Robust Collision Avoidance and Path-Following of USVs With Reduced Conservativeness: A Control Barrier Function-Based Approach

Abstract

The collision avoidance and path-following problem is fundamental for unmanned surface vehicles (USVs) to accomplish various tasks in different water environments. However, addressing this issue is challenging, as USVs are inevitably affected by environmental disturbances in practice. In this study, we address the robust collision avoidance path-following problem for USVs with unknown bounded environmental disturbances by using the control barrier function (CBF)-based approach.
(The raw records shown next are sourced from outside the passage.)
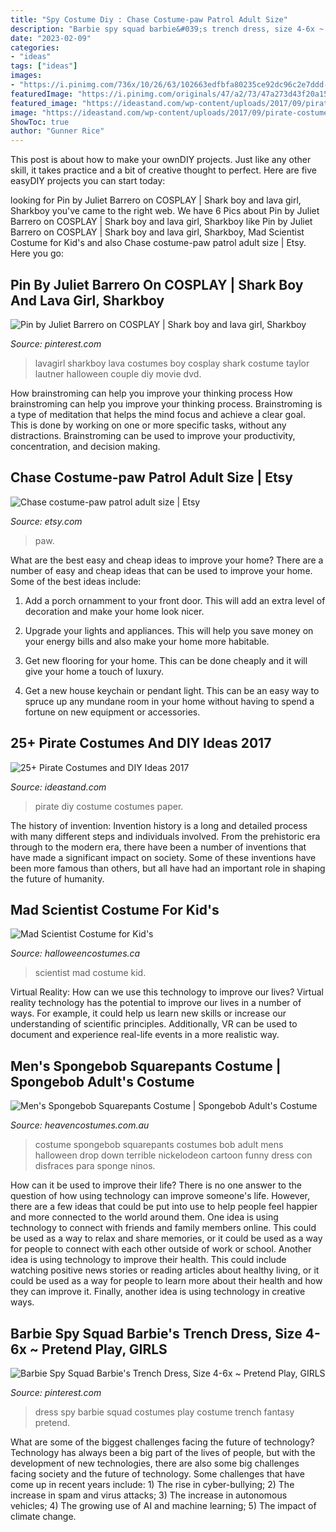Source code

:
 ```yaml
---
title: "Spy Costume Diy : Chase Costume-paw Patrol Adult Size"
description: "Barbie spy squad barbie&#039;s trench dress, size 4-6x ~ pretend play, girls"
date: "2023-02-09"
categories:
- "ideas"
tags: ["ideas"]
images:
- "https://i.pinimg.com/736x/10/26/63/102663edfbfa80235ce92dc96c2e7ddd--trench-dress-fantasy-play.jpg"
featuredImage: "https://i.pinimg.com/originals/47/a2/73/47a273d43f20a1565d6bebf354b9eef6.jpg"
featured_image: "https://ideastand.com/wp-content/uploads/2017/09/pirate-costume-diy/18-pirate-costume-diy-ideas-tutorials.jpg"
image: "https://ideastand.com/wp-content/uploads/2017/09/pirate-costume-diy/18-pirate-costume-diy-ideas-tutorials.jpg"
ShowToc: true
author: "Gunner Rice"
---
```



This post is about how to make your ownDIY projects. Just like any other skill, it takes practice and a bit of creative thought to perfect. Here are five easyDIY projects you can start today: 

	

		
looking for Pin by Juliet Barrero on COSPLAY | Shark boy and lava girl, Sharkboy you've came to the right web. We have 6 Pics about Pin by Juliet Barrero on COSPLAY | Shark boy and lava girl, Sharkboy like Pin by Juliet Barrero on COSPLAY | Shark boy and lava girl, Sharkboy, Mad Scientist Costume for Kid&#039;s and also Chase costume-paw patrol adult size | Etsy. Here you go:
		
    
## Pin By Juliet Barrero On COSPLAY | Shark Boy And Lava Girl, Sharkboy

<img loading=lazy src="https://i.pinimg.com/originals/47/a2/73/47a273d43f20a1565d6bebf354b9eef6.jpg" onerror="this.onerror=null;this.src='https://tse4.mm.bing.net/th?id=OIP.f1MZvXU2a0_5OVUwsxjFXwAAAA&amp;pid=15.1';" alt="Pin by Juliet Barrero on COSPLAY | Shark boy and lava girl, Sharkboy">

_Source: pinterest.com_

>lavagirl sharkboy lava costumes boy cosplay shark costume taylor lautner halloween couple diy movie dvd. 

	

How brainstroming can help you improve your thinking process
How brainstroming can help you improve your thinking process. Brainstroming is a type of meditation that helps the mind focus and achieve a clear goal. This is done by working on one or more specific tasks, without any distractions. Brainstroming can be used to improve your productivity, concentration, and decision making.

    
## Chase Costume-paw Patrol Adult Size | Etsy

<img loading=lazy src="https://i.etsystatic.com/17103352/r/il/236b09/1915244083/il_794xN.1915244083_t32u.jpg" onerror="this.onerror=null;this.src='https://tse4.mm.bing.net/th?id=OIP.pfU7DUzIDzoke1J-tgCwjwHaJ4&amp;pid=15.1';" alt="Chase costume-paw patrol adult size | Etsy">

_Source: etsy.com_

>paw. 

	

What are the best easy and cheap ideas to improve your home?
There are a number of easy and cheap ideas that can be used to improve your home. Some of the best ideas include:
1. Add a porch ornamment to your front door. This will add an extra level of decoration and make your home look nicer.

2. Upgrade your lights and appliances. This will help you save money on your energy bills and also make your home more habitable.

3. Get new flooring for your home. This can be done cheaply and it will give your home a touch of luxury.

4. Get a new house keychain or pendant light. This can be an easy way to spruce up any mundane room in your home without having to spend a fortune on new equipment or accessories.

    
## 25+ Pirate Costumes And DIY Ideas 2017

<img loading=lazy src="https://ideastand.com/wp-content/uploads/2017/09/pirate-costume-diy/18-pirate-costume-diy-ideas-tutorials.jpg" onerror="this.onerror=null;this.src='https://tse2.mm.bing.net/th?id=OIP.nah8EfcQnIuJrtye-mDpHQAAAA&amp;pid=15.1';" alt="25+ Pirate Costumes and DIY Ideas 2017">

_Source: ideastand.com_

>pirate diy costume costumes paper. 

	

The history of invention:
Invention history is a long and detailed process with many different steps and individuals involved. From the prehistoric era through to the modern era, there have been a number of inventions that have made a significant impact on society. Some of these inventions have been more famous than others, but all have had an important role in shaping the future of humanity.

    
## Mad Scientist Costume For Kid&#039;s

<img loading=lazy src="https://images.halloweencostumes.ca/products/64103/2-1-152931/kids-mad-scientist-costume-alt-5.jpg" onerror="this.onerror=null;this.src='https://tse2.mm.bing.net/th?id=OIP.PAE2fnJzwbXrvtBzlXQvagHaKl&amp;pid=15.1';" alt="Mad Scientist Costume for Kid&#039;s">

_Source: halloweencostumes.ca_

>scientist mad costume kid. 

	

Virtual Reality: How can we use this technology to improve our lives?
Virtual reality technology has the potential to improve our lives in a number of ways. For example, it could help us learn new skills or increase our understanding of scientific principles. Additionally, VR can be used to document and experience real-life events in a more realistic way.

    
## Men&#039;s Spongebob Squarepants Costume | Spongebob Adult&#039;s Costume

<img loading=lazy src="https://www.heavencostumes.com.au/media/catalog/product/cache/3ca7c4de79fd9294a778cbfdebc9dde4/r/u/rub-888870-novelty-spongebob-squarepants-funny-mens-foam-costume-with-dropdown-front-main-image-1200.jpg" onerror="this.onerror=null;this.src='https://tse4.mm.bing.net/th?id=OIP.nrIXImjNIVmNWkuVam1UDAHaKA&amp;pid=15.1';" alt="Men&#039;s Spongebob Squarepants Costume | Spongebob Adult&#039;s Costume">

_Source: heavencostumes.com.au_

>costume spongebob squarepants costumes bob adult mens halloween drop down terrible nickelodeon cartoon funny dress con disfraces para sponge ninos. 

	

How can it be used to improve their life?
There is no one answer to the question of how using technology can improve someone's life. However, there are a few ideas that could be put into use to help people feel happier and more connected to the world around them. One idea is using technology to connect with friends and family members online. This could be used as a way to relax and share memories, or it could be used as a way for people to connect with each other outside of work or school. Another idea is using technology to improve their health. This could include watching positive news stories or reading articles about healthy living, or it could be used as a way for people to learn more about their health and how they can improve it. Finally, another idea is using technology in creative ways.

    
## Barbie Spy Squad Barbie&#039;s Trench Dress, Size 4-6x ~ Pretend Play, GIRLS

<img loading=lazy src="https://i.pinimg.com/736x/10/26/63/102663edfbfa80235ce92dc96c2e7ddd--trench-dress-fantasy-play.jpg" onerror="this.onerror=null;this.src='https://tse2.mm.bing.net/th?id=OIP.LM6I0ZMKmpig4PMFvY2cCgHaJ3&amp;pid=15.1';" alt="Barbie Spy Squad Barbie&#039;s Trench Dress, Size 4-6x ~ Pretend Play, GIRLS">

_Source: pinterest.com_

>dress spy barbie squad costumes play costume trench fantasy pretend. 

	

What are some of the biggest challenges facing the future of technology?
Technology has always been a big part of the lives of people, but with the development of new technologies, there are also some big challenges facing society and the future of technology. Some challenges that have come up in recent years include: 1) The rise in cyber-bullying; 2) The increase in spam and virus attacks; 3) The increase in autonomous vehicles; 4) The growing use of AI and machine learning; 5) The impact of climate change.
To reduce the conservativeness for the collision avoidance actions, the elliptical shape of the USV is considered when designing the control law. Furthermore, a high-order control barrier function (HOCBF)-based approach is proposed to achieve the robust collision avoidance with respect to both static and dynamic obstacles. Specifically, a nominal robust path-following controller is first designed utilizing the predefined-time observers without considering the collision avoidance requirement. Then, by considering the elliptical USV and the circular obstacles, collision avoidance input constraints are derived by the proper HOCBFs. Finally, a local quadratic programming (QP)-based controller is proposed to achieve robust collision avoidance and path-following of the USV. Simulation and experimental results are presented to demonstrate the effectiveness of the proposed control strategy.